Access control principle: The public layer is calibrated to enable accountability and deployer due diligence without exposing commercially sensitive technical specifications. The restricted layer enables NCAs to conduct investigations without requiring providers to re-submit documentation that is already held in the database.
Art.60(4): Pre-Placement Registration Obligation
Art.60(4) establishes the pre-placement gate: "Providers of high-risk AI systems referred to in Annex III shall, before placing those systems on the market or putting them into service, register themselves and their systems in the EU database."
Timing: Registration must be completed before market placement or putting into service. A provider who completes conformity assessment under Art.43 but fails to register before their first commercial transaction is in breach of the Regulation — independently of whether the system itself meets the technical requirements.
Multi-market obligation: Registration in the EU database covers the entire EU market. A provider does not register separately in Germany, France, and Sweden — the single EU database entry constitutes registration for the entire Union. This is a deliberate design choice: it prevents the compliance cost of maintaining 27 national registration records while preserving the single market for AI systems.
Authorised representative registration: Third-country providers without EU establishment must register through their authorised representative designated under Art.22. The authorised representative registers on the provider's behalf, but the EUID is assigned to the AI system and linked to the third-country provider's identity alongside the representative's.
Registration maintenance: Providers must update registration records when significant changes are made to the AI system — changes that would affect the system's risk classification, intended purpose, or conformity assessment status. The EUID remains constant but the registration record reflects the current state of the system.
Art.60(5): NCA, AI Board, and AI Office Access Rights
Art.60(5) defines the access rights of supervisory and governance bodies to the restricted database layer.
NCA access: National Competent Authorities have access to the full database record for AI systems registered in their jurisdiction — meaning systems placed on the market or put into service within their Member State's territory.

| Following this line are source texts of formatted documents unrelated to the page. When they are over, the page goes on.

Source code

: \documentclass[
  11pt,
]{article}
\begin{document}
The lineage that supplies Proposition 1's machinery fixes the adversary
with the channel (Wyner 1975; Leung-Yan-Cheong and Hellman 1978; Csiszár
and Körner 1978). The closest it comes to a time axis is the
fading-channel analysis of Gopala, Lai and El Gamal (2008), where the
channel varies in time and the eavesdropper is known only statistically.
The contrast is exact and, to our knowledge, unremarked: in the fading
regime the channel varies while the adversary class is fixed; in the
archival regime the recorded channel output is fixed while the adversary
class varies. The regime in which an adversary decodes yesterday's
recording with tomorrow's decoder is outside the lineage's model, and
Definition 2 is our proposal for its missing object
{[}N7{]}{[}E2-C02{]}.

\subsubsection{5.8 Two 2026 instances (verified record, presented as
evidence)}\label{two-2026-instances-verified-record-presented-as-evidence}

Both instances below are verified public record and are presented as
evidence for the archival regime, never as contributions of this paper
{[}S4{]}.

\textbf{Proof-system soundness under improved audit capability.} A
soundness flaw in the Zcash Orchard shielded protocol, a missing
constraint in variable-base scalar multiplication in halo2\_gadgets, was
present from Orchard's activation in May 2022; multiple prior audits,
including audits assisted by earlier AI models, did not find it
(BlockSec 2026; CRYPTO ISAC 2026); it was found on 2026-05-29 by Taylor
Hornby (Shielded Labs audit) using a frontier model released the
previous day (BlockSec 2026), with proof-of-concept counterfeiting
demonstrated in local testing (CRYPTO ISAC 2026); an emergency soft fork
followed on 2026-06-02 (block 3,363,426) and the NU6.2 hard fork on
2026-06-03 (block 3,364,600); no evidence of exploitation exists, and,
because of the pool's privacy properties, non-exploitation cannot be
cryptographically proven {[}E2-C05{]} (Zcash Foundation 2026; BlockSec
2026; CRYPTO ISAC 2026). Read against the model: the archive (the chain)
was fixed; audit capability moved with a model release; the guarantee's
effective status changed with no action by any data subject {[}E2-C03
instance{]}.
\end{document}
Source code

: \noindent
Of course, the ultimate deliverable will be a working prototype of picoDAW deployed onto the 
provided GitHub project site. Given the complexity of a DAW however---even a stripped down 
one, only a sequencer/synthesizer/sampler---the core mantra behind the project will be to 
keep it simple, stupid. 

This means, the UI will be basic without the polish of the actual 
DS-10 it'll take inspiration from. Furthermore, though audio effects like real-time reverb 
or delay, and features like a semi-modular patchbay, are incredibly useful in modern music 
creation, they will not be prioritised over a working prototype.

NCAs can query the database by:
- EUID (direct system lookup)
- Provider identity (to identify all systems registered by a given provider)
- Annex III category (to identify all high-risk systems in a regulated domain within their jurisdiction)
- Date range (for post-market monitoring sweep operations)
AI Board access: The AI Board has access to aggregated database statistics and anonymised registration data to support its coordination and reporting functions. This allows the Board to monitor patterns — for example, identifying Annex III categories where registration rates are low, or Member States where concentrated enforcement activity correlates with specific provider profiles.
AI Office access: The AI Office has full access to both the high-risk AI system registry and the GPAI model registry (see Art.60(7)), enabling it to correlate GPAI model providers with the downstream high-risk AI systems that incorporate those models. This cross-referencing capability supports the AI Office's enforcement jurisdiction over GPAI model providers under Arts.51–56.
Interoperability: The database provides machine-readable APIs for NCA market surveillance systems, enabling automated cross-referencing rather than manual portal queries. NCAs that have integrated the API can run automated compliance sweeps against the database as part of their routine market surveillance operations.
Art.60(6): Deployer Supplementary Registration
Art.60(6) establishes a supplementary registration obligation for deployers in specific contexts: public authorities and bodies deploying high-risk AI systems covered by Annex III, categories IV (employment and workers management), V (access to essential services), VI (law enforcement), VII (migration, asylum, and border control management), and VIII (administration of justice and democratic processes) must register their deployment in the database.
Rationale: The supplementary deployer registration addresses a transparency gap that provider registration alone cannot close. Knowing that a high-risk AI system exists on the market does not reveal where it is deployed or by whom — information that is critical for oversight of AI systems used by public authorities against individuals. Deployer registration completes the accountability picture: not just what exists, but who is using it and in what context.
What deployers register:
- Identity of the deploying authority or body
- AI system EUID (linking to the provider's registration)
- Intended purpose as deployed (which may be more specific than the provider's general intended purpose)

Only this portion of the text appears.